Given records —
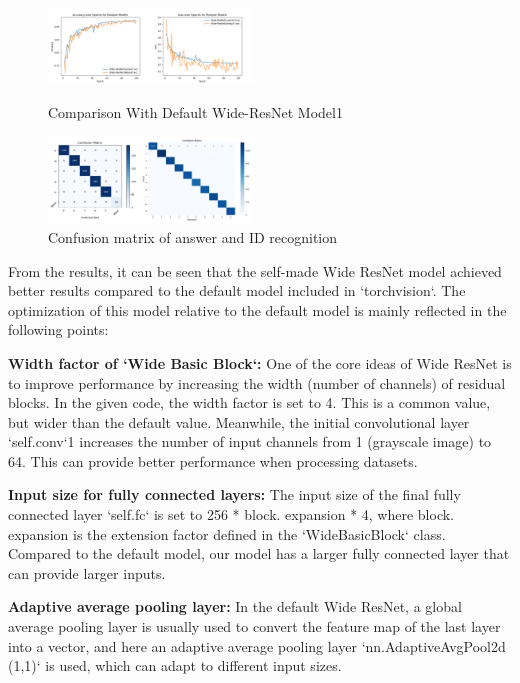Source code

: \documentclass[twocolumn]{article}
\begin{document}
        
        \begin{figure}[ht]
            \centering
            \includegraphics[width=0.48\textwidth]{Comparison With Default Wide-ResNet Model1.png}
            \caption{Comparison With Default Wide-ResNet Model1}
            \label{fig:Comparison With Default Wide-ResNet Model1}

            \includegraphics[width=0.48\textwidth]{conf_matrix1.png}
            \caption{Confusion matrix of answer and ID recognition} 
            \label{fig:conf_matrix1}

        \end{figure}

        From the results, it can be seen that the self-made Wide ResNet model achieved better results compared to the default model included in `torchvision`. The optimization of this model relative to the default model is mainly reflected in the following points:

        \textbf{Width factor of `Wide Basic Block`:}
        One of the core ideas of Wide ResNet is to improve performance by increasing the width (number of channels) of residual blocks. In the given code, the width factor is set to 4. This is a common value, but wider than the default value. Meanwhile, the initial convolutional layer `self.conv`1 increases the number of input channels from 1 (grayscale image) to 64. This can provide better performance when processing datasets.

        \textbf{Input size for fully connected layers:}
        The input size of the final fully connected layer `self.fc` is set to 256 * block. expansion * 4, where block. expansion is the extension factor defined in the `WideBasicBlock` class. Compared to the default model, our model has a larger fully connected layer that can provide larger inputs.

        \textbf{Adaptive average pooling layer:}
        In the default Wide ResNet, a global average pooling layer is usually used to convert the feature map of the last layer into a vector, and here an adaptive average pooling layer `nn.AdaptiveAvgPool2d (1,1)` is used, which can adapt to different input sizes.
\end{document}
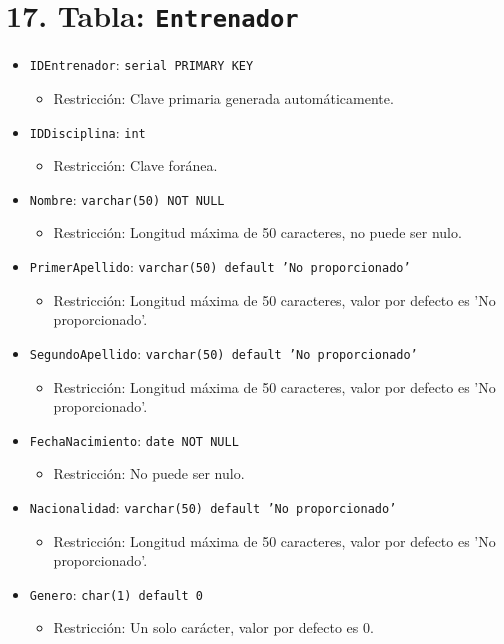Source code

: \section*{17. Tabla: \texttt{Entrenador}}
\begin{itemize}
    \item \texttt{IDEntrenador}: \texttt{serial PRIMARY KEY}
    \begin{itemize}
        \item Restricción: Clave primaria generada automáticamente.
    \end{itemize}
    \item \texttt{IDDisciplina}: \texttt{int}
    \begin{itemize}
        \item Restricción: Clave foránea.
    \end{itemize}
    \item \texttt{Nombre}: \texttt{varchar(50) NOT NULL}
    \begin{itemize}
        \item Restricción: Longitud máxima de 50 caracteres, no puede ser nulo.
    \end{itemize}
    \item \texttt{PrimerApellido}: \texttt{varchar(50) default 'No proporcionado'}
    \begin{itemize}
        \item Restricción: Longitud máxima de 50 caracteres, valor por defecto es 'No proporcionado'.
    \end{itemize}
    \item \texttt{SegundoApellido}: \texttt{varchar(50) default 'No proporcionado'}
    \begin{itemize}
        \item Restricción: Longitud máxima de 50 caracteres, valor por defecto es 'No proporcionado'.
    \end{itemize}
    \item \texttt{FechaNacimiento}: \texttt{date NOT NULL}
    \begin{itemize}
        \item Restricción: No puede ser nulo.
    \end{itemize}
    \item \texttt{Nacionalidad}: \texttt{varchar(50) default 'No proporcionado'}
    \begin{itemize}
        \item Restricción: Longitud máxima de 50 caracteres, valor por defecto es 'No proporcionado'.
    \end{itemize}
    \item \texttt{Genero}: \texttt{char(1) default 0}
    \begin{itemize}
        \item Restricción: Un solo carácter, valor por defecto es 0.
    \end{itemize}
\end{itemize}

The problem —
Pictures aside, reproduce the listing above exactly.

Written answer —
Source code

: \documentclass[twocolumn]{article}
\begin{document}
        
        \begin{figure}[ht]
            \centering
            \includegraphics[width=0.48\textwidth]{Comparison With Default Wide-ResNet Model1.png}
            \caption{Comparison With Default Wide-ResNet Model1}
            \label{fig:Comparison With Default Wide-ResNet Model1}

            \includegraphics[width=0.48\textwidth]{conf_matrix1.png}
            \caption{Confusion matrix of answer and ID recognition} 
            \label{fig:conf_matrix1}

        \end{figure}

        From the results, it can be seen that the self-made Wide ResNet model achieved better results compared to the default model included in `torchvision`. The optimization of this model relative to the default model is mainly reflected in the following points:

        \textbf{Width factor of `Wide Basic Block`:}
        One of the core ideas of Wide ResNet is to improve performance by increasing the width (number of channels) of residual blocks. In the given code, the width factor is set to 4. This is a common value, but wider than the default value. Meanwhile, the initial convolutional layer `self.conv`1 increases the number of input channels from 1 (grayscale image) to 64. This can provide better performance when processing datasets.

        \textbf{Input size for fully connected layers:}
        The input size of the final fully connected layer `self.fc` is set to 256 * block. expansion * 4, where block. expansion is the extension factor defined in the `WideBasicBlock` class. Compared to the default model, our model has a larger fully connected layer that can provide larger inputs.

        \textbf{Adaptive average pooling layer:}
        In the default Wide ResNet, a global average pooling layer is usually used to convert the feature map of the last layer into a vector, and here an adaptive average pooling layer `nn.AdaptiveAvgPool2d (1,1)` is used, which can adapt to different input sizes.
\end{document}
Source code

: \section*{17. Tabla: \texttt{Entrenador}}
\begin{itemize}
    \item \texttt{IDEntrenador}: \texttt{serial PRIMARY KEY}
    \begin{itemize}
        \item Restricción: Clave primaria generada automáticamente.
    \end{itemize}
    \item \texttt{IDDisciplina}: \texttt{int}
    \begin{itemize}
        \item Restricción: Clave foránea.
    \end{itemize}
    \item \texttt{Nombre}: \texttt{varchar(50) NOT NULL}
    \begin{itemize}
        \item Restricción: Longitud máxima de 50 caracteres, no puede ser nulo.
    \end{itemize}
    \item \texttt{PrimerApellido}: \texttt{varchar(50) default 'No proporcionado'}
    \begin{itemize}
        \item Restricción: Longitud máxima de 50 caracteres, valor por defecto es 'No proporcionado'.
    \end{itemize}
    \item \texttt{SegundoApellido}: \texttt{varchar(50) default 'No proporcionado'}
    \begin{itemize}
        \item Restricción: Longitud máxima de 50 caracteres, valor por defecto es 'No proporcionado'.
    \end{itemize}
    \item \texttt{FechaNacimiento}: \texttt{date NOT NULL}
    \begin{itemize}
        \item Restricción: No puede ser nulo.
    \end{itemize}
    \item \texttt{Nacionalidad}: \texttt{varchar(50) default 'No proporcionado'}
    \begin{itemize}
        \item Restricción: Longitud máxima de 50 caracteres, valor por defecto es 'No proporcionado'.
    \end{itemize}
    \item \texttt{Genero}: \texttt{char(1) default 0}
    \begin{itemize}
        \item Restricción: Un solo carácter, valor por defecto es 0.
    \end{itemize}
\end{itemize}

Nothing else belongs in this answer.